Lantainya juga terlihat mewah, Alena juga merasa kagum dengan lampu gantung yang berada di langit-langit. Bagaimana seseorang bisa sekaya ini?
Alena bangkit, matanya menyapu ruangan, kamar ini bahkan lebih besar dari rumahnya dulu!
Langkahnya terhenti, saat sesuatu hal menarik perhatiannya. Tubuh Alena membeku! Ia tak bisa mempercayai objek yang tengah dilihatnya saat ini.

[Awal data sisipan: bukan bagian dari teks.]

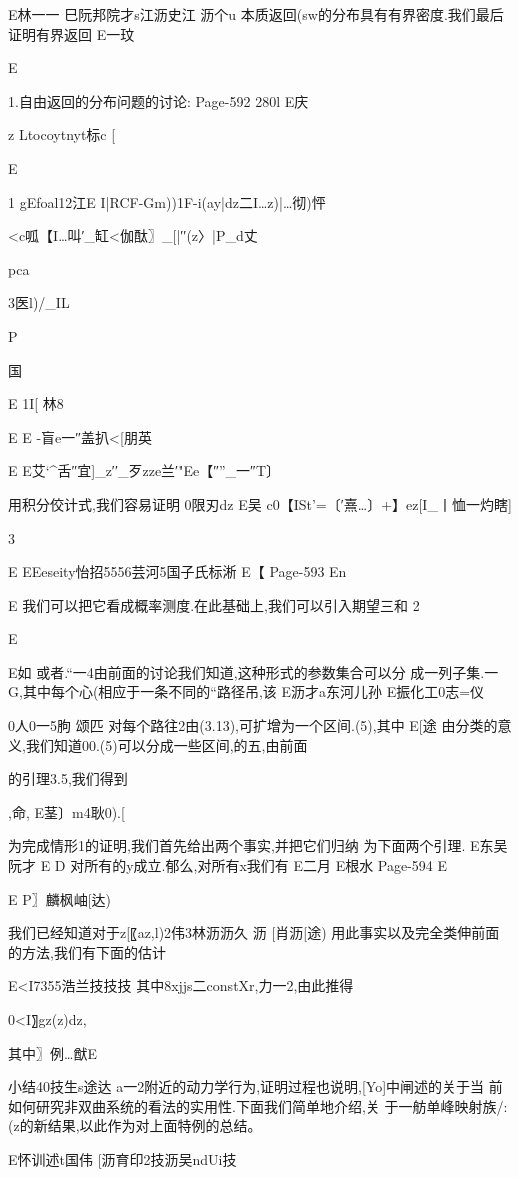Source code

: {{{E林一一
巳阮邦院才s江沥史江
沥个u
本质返回(sw}的分布具有有界密度.我们最后证明有界返回{}
E一玟

E

1.自由返回的分布问题的讨论:
Page-592
280l
E庆

z
Ltocoytnyt标c
[

E

1
gEfoal12江E
I|RCF-Gm))1F-i(ay|dz二I…z)|…彻)怦

<c呱【I…叫′_缸<伽酞〗_[|′′(z〉|P_d丈

pca

3医l)/_IL

P

国

E
1I[
林8

E
E
-盲e一″盖扒<[朋英

E
E艾`^舌″宜]_z′′_歹zze兰′"Ee【″”_一″T〕

用积分佼计式,我们容易证明
0限刃dz
E吴
c0【ISt'=〔′熹…〕+】ez[I_丨恤一灼瞎]

3

E
EEeseity怡招5556芸河5国子氏标淅
E【
Page-593
En

E
我们可以把它看成概率测度.在此基础上,我们可以引入期望三和
2

E

E如
或者.“一4由前面的讨论我们知道,这种形式的参数集合可以分
成一列子集.一G,其中每个心(相应于一条不同的“路径吊,该
E沥才a东河儿孙
E振化工0志=仪

0人0一5朐
颂匹
对每个路往2由(3.13),可扩增为一个区间.(5),其中
E[途
由分类的意义,我们知道00.(5)可以分成一些区间,的五,由前面

的引理3.5,我们得到

,命,
E茎〕m4耿0).[

为完成情形1的证明,我们首先给出两个事实,并把它们归纳
为下面两个引理.
E东吴阮才
E
D
对所有的y成立.郁么,对所有x我们有
E二月
E根水
Page-594
E

E
P〗麟枫岫[达)

我们已经知道对于z[〖az,l)2伟3林沥沥久
沥
[肖沥[途)
用此事实以及完全类伸前面的方法,我们有下面的估计

E<I7355浩兰技技技
其中8xjjs二constXr,力一2,由此推得

0<I〗gz(z)dz,

其中〗例…猷E

小结40技生s途达
a一2附近的动力学行为,证明过程也说明,[Yo]中闸述的关于当
前如何研究非双曲系统的看法的实用性.下面我们简单地介绍,关
于一舫单峰映射族/:(z的新结果,以此作为对上面特例的总结。

E怀训述t国伟
[沥育印2技沥吴ndUi技

}}
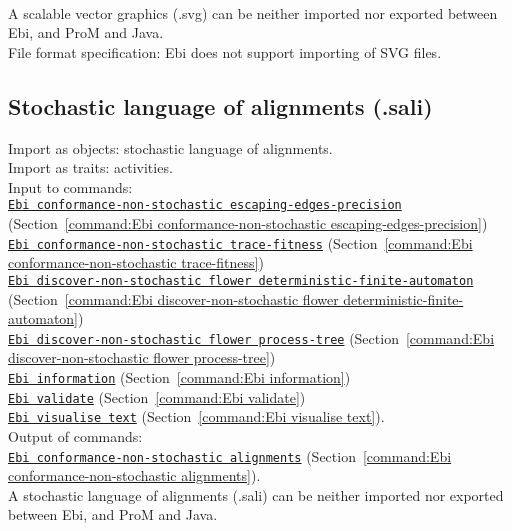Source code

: {\\A scalable vector graphics (.svg) can be neither imported nor exported between Ebi, and ProM and Java.
\\File format specification:
Ebi does not support importing of SVG files.
\clearpage
\subsection{Stochastic language of alignments (.sali)}
\label{filehandler:stochastic language of alignments}
Import as objects: stochastic language of alignments.
\\Import as traits: activities.
\\Input to commands: \\\null\qquad\hyperref[command:Ebi conformance-non-stochastic escaping-edges-precision]{\texttt{Ebi conformance-non-stochastic escaping-edges-precision}} (Section~\ref{command:Ebi conformance-non-stochastic escaping-edges-precision})\\\null\qquad\hyperref[command:Ebi conformance-non-stochastic trace-fitness]{\texttt{Ebi conformance-non-stochastic trace-fitness}} (Section~\ref{command:Ebi conformance-non-stochastic trace-fitness})\\\null\qquad\hyperref[command:Ebi discover-non-stochastic flower deterministic-finite-automaton]{\texttt{Ebi discover-non-stochastic flower deterministic-finite-automaton}} (Section~\ref{command:Ebi discover-non-stochastic flower deterministic-finite-automaton})\\\null\qquad\hyperref[command:Ebi discover-non-stochastic flower process-tree]{\texttt{Ebi discover-non-stochastic flower process-tree}} (Section~\ref{command:Ebi discover-non-stochastic flower process-tree})\\\null\qquad\hyperref[command:Ebi information]{\texttt{Ebi information}} (Section~\ref{command:Ebi information})\\\null\qquad\hyperref[command:Ebi validate]{\texttt{Ebi validate}} (Section~\ref{command:Ebi validate})\\\null\qquad\hyperref[command:Ebi visualise text]{\texttt{Ebi visualise text}} (Section~\ref{command:Ebi visualise text}).
\\Output of commands: \\\null\qquad\hyperref[command:Ebi conformance-non-stochastic alignments]{\texttt{Ebi conformance-non-stochastic alignments}} (Section~\ref{command:Ebi conformance-non-stochastic alignments}).
\\A stochastic language of alignments (.sali) can be neither imported nor exported between Ebi, and ProM and Java.
}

Sebuah cermin ... Namun yang membuatnya mematung adalah pantulan dirinya di cermin ini.
Rambut panjang bergelombang berwarna kuning pucat, bola mata berwarna merah darah, dan kulit yang sangat putih, begitu putih sehingga terlihat nyaris pucat.
Alena refleks menutup mulutnya. Otaknya merespon dengan lambat tentang segala hal ini.
Alena mundur beberapa langkah. Kini ia bisa melihat dengan jelas dress hitam yang melekat pada tubuhnya.
Tunggu ... Rambut pirang, mata merah, dan kulit pucat, itu semua adalah narasi yang mendeskripsikan tentang penampilan Aquila pada novel Cinta Sejati.
Lalu Alena teringat sesuatu, tadi ada laki-laki yang memanggilnya dengan sebutan 'Aquila'.
Alena tersenyum miris, ini benar-benar mimpi yang aneh.
Tangannya terangkat, menampar pipinya sendiri.
Sakit.
Jadi ... Apakah ini bukan mimpi?
"AAAAAAAAAAAAAAAA!!!"
***
"Nona? Nona!" Salah satu dayang berlari kecil, memasuki kamar Aquila dengan tergesa-gesa, ia merasa panik saat mendengar teriakan dari dalam.
Dayang itu mendekati Aquila yang jatuh tertunduk, berusaha membopong tubuh wanita itu.
Aquila menatap lemah, ia benar-benar terlihat linglung.
Pintu kamar terbuka lagi, kini datang lelaki yang tadi, bersama kedua orang yang memiliki rupa yang mirip dengannya.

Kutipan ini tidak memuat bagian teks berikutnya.